DIY buzzer alarm query

DTismyname · May 1, 2021

Hi I’m new to the forum and have no electrical background other than changing plugs and light fittings at home. My house was recently targeted by burglars attempting to get in the house by snapping the lock whilst I was asleep. So I have had an idea to fit a solar powered PIR light pointing towards the door so that when someone approaches close to the door the light will come on and the buzzer will sound in the house giving me a chance to catch them in the act before they snap the lock (i have anti-snap locks). My only problem is after hours of trial and error there is only 1 point i can connect to, that controls the buzzer with the PIR but it isn’t as loud as it is when connected straight to the battery so I’m thinking that something is restricting the power at some point on the circuit.
Any help would be appreciated even if you think I should bin the idea

Thanks and sorry for the novel of a post

Spoon · May 1, 2021

Welcome to the forum mate.
Maybe the Solar Panel doesn't have enough power to power the PIR and the buzzer.

Lucien Nunes · May 1, 2021

What voltage is the buzzer rated at? The available voltage seems to be 3.7V from the battery (actually cell, as there's only one). If the buzzer is rated for a higher voltage it will be quieter at 3.7V.

The LEDs are switched by transistor Q1 and current-limited by R10 and R11 in parallel making 0.25Ω. If the buzzer is suitable you would need to connect its positive lead to L+ and its negative to the junction of Q1 and R11. This is assuming the IC does not use PWM drive to the LEDs (impossible to tell from here) in which case additional steps will be needed to make the output suitable for the buzzer.

One option is to power the buzzer from an external source of a suitable voltage and use a transistor to switch it in response to the falling voltage on Q1's collector.
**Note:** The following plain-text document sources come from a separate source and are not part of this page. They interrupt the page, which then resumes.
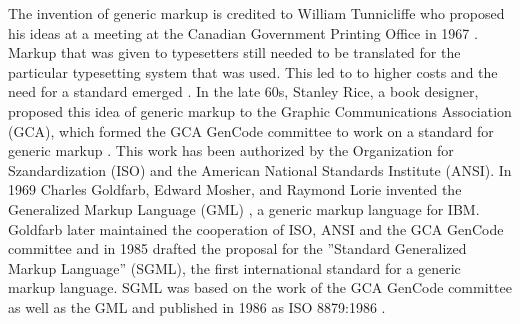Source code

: The invention of generic markup is credited to William Tunnicliffe who proposed his ideas at a meeting at the Canadian
Government Printing Office in 1967 \cite{Goldfarb:1991:SH:102902}. Markup that was given to typesetters still needed to be translated for the particular typesetting system that was used. This led to to higher costs and the need for a standard emerged \cite{watsonhistory}. In the late 60s, Stanley Rice, a book designer, proposed this idea of generic markup to the Graphic Communications Association (GCA), which formed the GCA GenCode committee to work on a standard for generic markup \cite{Goldfarb:1991:SH:102902}. This work has been authorized by the Organization for Szandardization (ISO) and the American National Standards Institute (ANSI). In 1969 Charles Goldfarb, Edward Mosher, and Raymond Lorie invented the Generalized Markup Language (GML) \cite{watsonhistory}, a generic markup language for IBM. Goldfarb later maintained the cooperation of ISO, ANSI and the GCA GenCode committee and in 1985 drafted the proposal for the ''Standard Generalized Markup Language'' (SGML), the first international standard for a generic markup language. SGML was based on the work of the GCA GenCode committee as well as the GML \cite{Goldfarb:1991:SH:102902} and published in 1986 as ISO 8879:1986 \cite{ISO8879}.






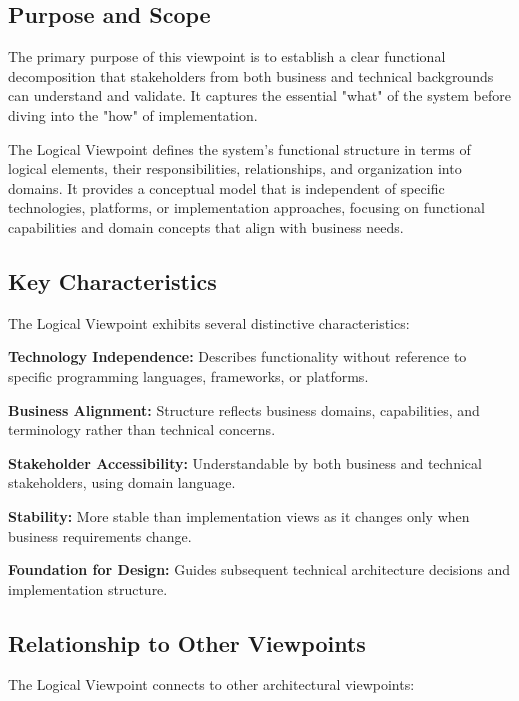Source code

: \documentclass[11pt,letterpaper]{article}
\begin{document}
\subsection{Purpose and Scope}

The primary purpose of this viewpoint is to establish a clear functional decomposition that stakeholders from both business and technical backgrounds can understand and validate. It captures the essential "what" of the system before diving into the "how" of implementation.

\begin{definitionbox}
The Logical Viewpoint defines the system's functional structure in terms of logical elements, their responsibilities, relationships, and organization into domains. It provides a conceptual model that is independent of specific technologies, platforms, or implementation approaches, focusing on functional capabilities and domain concepts that align with business needs.
\end{definitionbox}

\subsection{Key Characteristics}

The Logical Viewpoint exhibits several distinctive characteristics:

\textbf{Technology Independence:} Describes functionality without reference to specific programming languages, frameworks, or platforms.

\textbf{Business Alignment:} Structure reflects business domains, capabilities, and terminology rather than technical concerns.

\textbf{Stakeholder Accessibility:} Understandable by both business and technical stakeholders, using domain language.

\textbf{Stability:} More stable than implementation views as it changes only when business requirements change.

\textbf{Foundation for Design:} Guides subsequent technical architecture decisions and implementation structure.

\subsection{Relationship to Other Viewpoints}

The Logical Viewpoint connects to other architectural viewpoints:
\end{document}
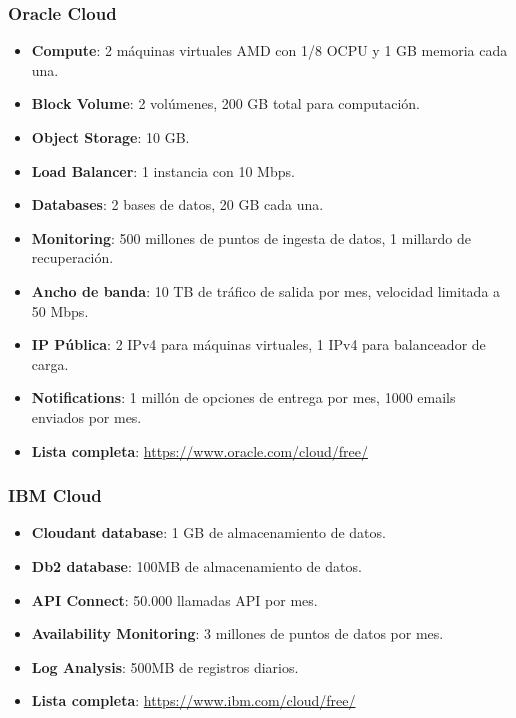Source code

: \subsubsection*{Oracle Cloud}
\begin{itemize}
	\item \textbf{Compute}: 2 máquinas virtuales AMD con 1/8 OCPU y 1 GB memoria cada una.
	\item \textbf{Block Volume}: 2 volúmenes, 200 GB total para computación.
	\item \textbf{Object Storage}: 10 GB.
	\item \textbf{Load Balancer}: 1 instancia con 10 Mbps.
	\item \textbf{Databases}: 2 bases de datos, 20 GB cada una.
	\item \textbf{Monitoring}: 500 millones de puntos de ingesta de datos, 1 millardo de recuperación.
	\item \textbf{Ancho de banda}: 10 TB de tráfico de salida por mes, velocidad limitada a 50 Mbps.
	\item \textbf{IP Pública}: 2 IPv4 para máquinas virtuales, 1 IPv4 para balanceador de carga.
	\item \textbf{Notifications}: 1 millón de opciones de entrega por mes, 1000 emails enviados por mes.
	\item \textbf{Lista completa}: \url{https://www.oracle.com/cloud/free/}
\end{itemize}

\subsubsection*{IBM Cloud}
\begin{itemize}
	\item \textbf{Cloudant database}: 1 GB de almacenamiento de datos.
	\item \textbf{Db2 database}: 100MB de almacenamiento de datos.
	\item \textbf{API Connect}: 50.000 llamadas API por mes.
	\item \textbf{Availability Monitoring}: 3 millones de puntos de datos por mes.
	\item \textbf{Log Analysis}: 500MB de registros diarios.
	\item \textbf{Lista completa}: \url{https://www.ibm.com/cloud/free/}
\end{itemize}

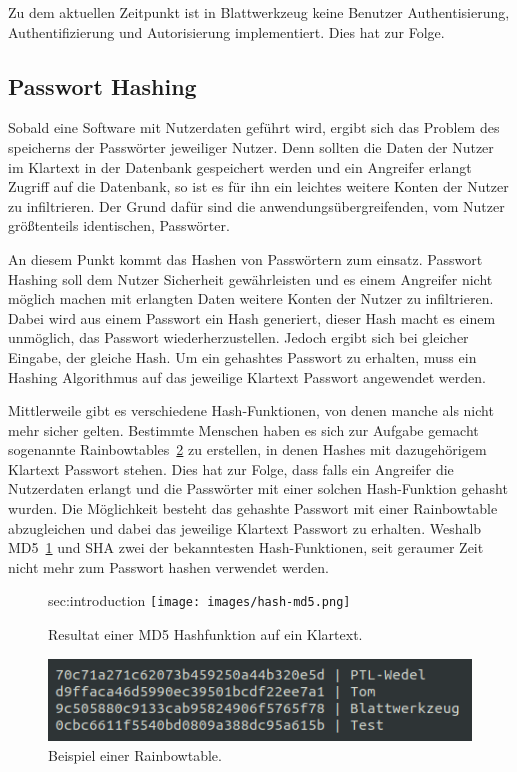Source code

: \documentclass[11pt]{article}
\newcommand{\hlnote}[2]{#1}
\newcommand{\hlnote}[2]{\todo{#2}\texthl{#1}}
\begin{document}
	Zu dem aktuellen Zeitpunkt ist in Blattwerkzeug keine Benutzer Authentisierung, Authentifizierung und Autorisierung implementiert. Dies hat zur Folge.
	
	\subsection{Passwort Hashing}
	\label{sec:password_hashing}
	
	Sobald eine Software mit Nutzerdaten geführt wird, ergibt sich das Problem des speicherns der Passwörter jeweiliger Nutzer.
	Denn sollten die Daten der Nutzer im Klartext in der Datenbank gespeichert werden und ein Angreifer erlangt Zugriff auf die Datenbank, so ist es für ihn ein leichtes weitere Konten der Nutzer zu infiltrieren. Der Grund dafür sind die anwendungsübergreifenden, vom Nutzer größtenteils identischen, Passwörter.
	
	An diesem Punkt kommt das Hashen von Passwörtern zum einsatz. Passwort Hashing soll dem Nutzer Sicherheit gewährleisten und es einem Angreifer nicht möglich machen mit erlangten Daten weitere Konten der Nutzer zu infiltrieren. Dabei wird aus einem Passwort ein Hash generiert, dieser Hash macht es einem unmöglich, das Passwort wiederherzustellen. Jedoch ergibt sich bei gleicher Eingabe, der gleiche Hash. Um ein gehashtes Passwort zu erhalten, muss ein Hashing Algorithmus auf das jeweilige Klartext Passwort angewendet werden.
	
	Mittlerweile gibt es verschiedene Hash-Funktionen, von denen manche als nicht mehr sicher gelten. \hlnote{Bestimmte}{Weasel} Menschen haben es sich zur Aufgabe gemacht sogenannte Rainbowtables~\ref{fig:rainbowtable} zu erstellen, in denen Hashes mit dazugehörigem Klartext Passwort stehen. Dies hat zur Folge, dass falls ein Angreifer die Nutzerdaten erlangt und die Passwörter mit einer solchen Hash-Funktion gehasht wurden. Die Möglichkeit besteht das gehashte Passwort mit einer Rainbowtable abzugleichen und dabei das jeweilige Klartext Passwort zu erhalten. Weshalb MD5~\ref{fig:md5} und SHA zwei der bekanntesten Hash-Funktionen, seit geraumer Zeit nicht mehr zum Passwort hashen verwendet werden.
	
	\begin{figure}[h]
sec:introduction		\texttt{[image: images/hash-md5.png]}
		\caption{Resultat einer MD5 Hashfunktion auf ein Klartext.}
		\label{fig:md5}
	\end{figure}

	\begin{figure}[h]
		\includegraphics[width=\textwidth]{images/rainbowtable.png}
		\caption{Beispiel einer Rainbowtable.}
		\label{fig:rainbowtable}
	\end{figure}
	
\end{document}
If you wanted to try this we could perhaps guide you through it. I assume as much of your interest is in the DIYing aspect as achieving the result.

DTismyname · May 1, 2021

Spoon said:
Welcome to the forum mate.
Maybe the Solar Panel doesn't have enough power to power the PIR and the buzzer.
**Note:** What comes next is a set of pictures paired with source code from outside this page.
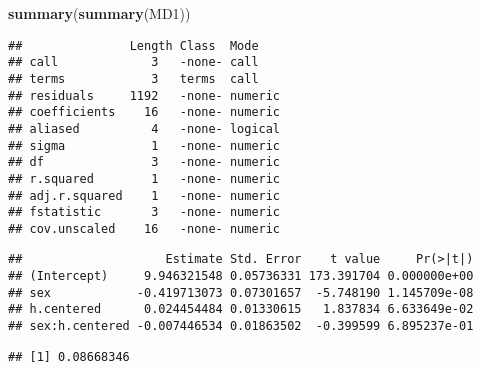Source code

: \documentclass[]{article}
\newenvironment{Shaded}{\begin{snugshade}}{\end{snugshade}}
\newcommand{\KeywordTok}[1]{\textcolor[rgb]{0.13,0.29,0.53}{\textbf{#1}}}
\newcommand{\NormalTok}[1]{#1}
\newcommand{\OperatorTok}[1]{\textcolor[rgb]{0.81,0.36,0.00}{\textbf{#1}}}
\begin{document}
\begin{Shaded}
\begin{Highlighting}[]
\KeywordTok{summary}\NormalTok{(}\KeywordTok{summary}\NormalTok{(MD1))}
\end{Highlighting}
\end{Shaded}

\begin{verbatim}
##               Length Class  Mode   
## call             3   -none- call   
## terms            3   terms  call   
## residuals     1192   -none- numeric
## coefficients    16   -none- numeric
## aliased          4   -none- logical
## sigma            1   -none- numeric
## df               3   -none- numeric
## r.squared        1   -none- numeric
## adj.r.squared    1   -none- numeric
## fstatistic       3   -none- numeric
## cov.unscaled    16   -none- numeric
\end{verbatim}

\begin{Shaded}
\end{Shaded}

\begin{verbatim}
##                    Estimate Std. Error    t value     Pr(>|t|)
## (Intercept)     9.946321548 0.05736331 173.391704 0.000000e+00
## sex            -0.419713073 0.07301657  -5.748190 1.145709e-08
## h.centered      0.024454484 0.01330615   1.837834 6.633649e-02
## sex:h.centered -0.007446534 0.01863502  -0.399599 6.895237e-01
\end{verbatim}

\begin{Shaded}
\end{Shaded}

\begin{verbatim}
## [1] 0.08668346
\end{verbatim}

\begin{Shaded}
\end{Shaded}
\end{document}
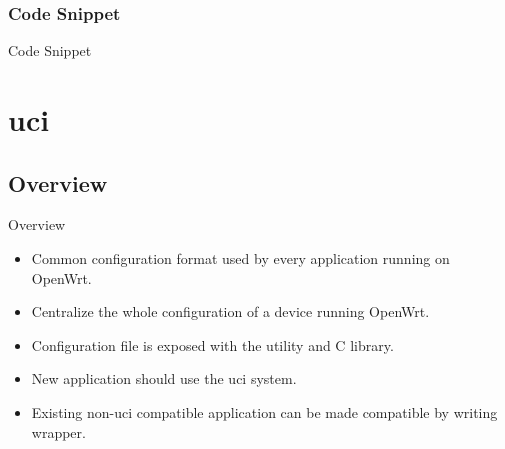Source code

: \subsubsection{Code Snippet}
\begin{frame}{Code Snippet}
    
\end{frame}

\section{uci}

\subsection{Overview}
\begin{frame}{Overview}
    \begin{itemize}[<+-|alert@+>]
        \item Common configuration format used by every application running on OpenWrt.
        \item Centralize the whole configuration of a device running OpenWrt.
        \item Configuration file is exposed with the  utility and  C library.
        \item New application should use the uci system.
        \item Existing non-uci compatible application can be made compatible by writing wrapper.
    \end{itemize}
\end{frame}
Thanks for your reply pal. The solar panel doesn’t actually power the unit, it just charges the 18650 Li-ion battery but you could be right

DTismyname · May 1, 2021

Lucien Nunes said:
What voltage is the buzzer rated at? The available voltage seems to be 3.7V from the battery (actually cell, as there's only one). If the buzzer is rated for a higher voltage it will be quieter at 3.7V.

The LEDs are switched by transistor Q1 and current-limited by R10 and R11 in parallel making 0.25Ω. If the buzzer is suitable you would need to connect its positive lead to L+ and its negative to the junction of Q1 and R11. This is assuming the IC does not use PWM drive to the LEDs (impossible to tell from here) in which case additional steps will be needed to make the output suitable for the buzzer.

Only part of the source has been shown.